Task details »
Go through the listing below. Copy each line that has the string "edge".
::: Dataset records
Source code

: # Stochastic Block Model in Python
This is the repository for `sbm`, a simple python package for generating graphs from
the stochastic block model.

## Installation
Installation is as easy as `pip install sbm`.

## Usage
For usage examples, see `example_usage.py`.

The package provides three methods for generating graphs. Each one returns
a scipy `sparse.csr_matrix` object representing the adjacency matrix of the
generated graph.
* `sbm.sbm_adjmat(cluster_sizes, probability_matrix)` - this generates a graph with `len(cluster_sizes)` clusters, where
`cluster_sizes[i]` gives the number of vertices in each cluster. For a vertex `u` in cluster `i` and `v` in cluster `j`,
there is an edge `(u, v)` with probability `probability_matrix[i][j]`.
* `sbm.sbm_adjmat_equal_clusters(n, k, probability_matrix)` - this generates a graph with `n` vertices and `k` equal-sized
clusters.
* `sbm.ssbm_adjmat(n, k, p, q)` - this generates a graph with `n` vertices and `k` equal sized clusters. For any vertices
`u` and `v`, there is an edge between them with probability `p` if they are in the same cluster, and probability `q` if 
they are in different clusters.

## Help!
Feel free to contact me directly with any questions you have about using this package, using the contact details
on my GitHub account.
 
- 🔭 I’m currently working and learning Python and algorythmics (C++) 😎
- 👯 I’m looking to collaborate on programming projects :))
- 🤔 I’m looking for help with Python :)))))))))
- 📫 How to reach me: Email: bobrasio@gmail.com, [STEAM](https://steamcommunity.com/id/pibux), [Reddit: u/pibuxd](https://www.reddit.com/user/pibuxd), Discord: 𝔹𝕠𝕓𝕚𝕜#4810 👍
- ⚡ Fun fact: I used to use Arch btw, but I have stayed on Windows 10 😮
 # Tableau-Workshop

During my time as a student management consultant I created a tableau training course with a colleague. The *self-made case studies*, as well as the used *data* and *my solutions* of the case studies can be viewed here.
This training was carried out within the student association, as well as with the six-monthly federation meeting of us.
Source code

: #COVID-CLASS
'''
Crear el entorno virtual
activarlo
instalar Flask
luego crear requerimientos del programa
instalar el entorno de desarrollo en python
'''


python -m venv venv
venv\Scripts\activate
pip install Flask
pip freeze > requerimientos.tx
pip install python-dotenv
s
::::::
Answer space »
there is an edge `(u, v)` with probability `probability_matrix[i][j]`.
`u` and `v`, there is an edge between them with probability `p` if they are in the same cluster, and probability `q` if 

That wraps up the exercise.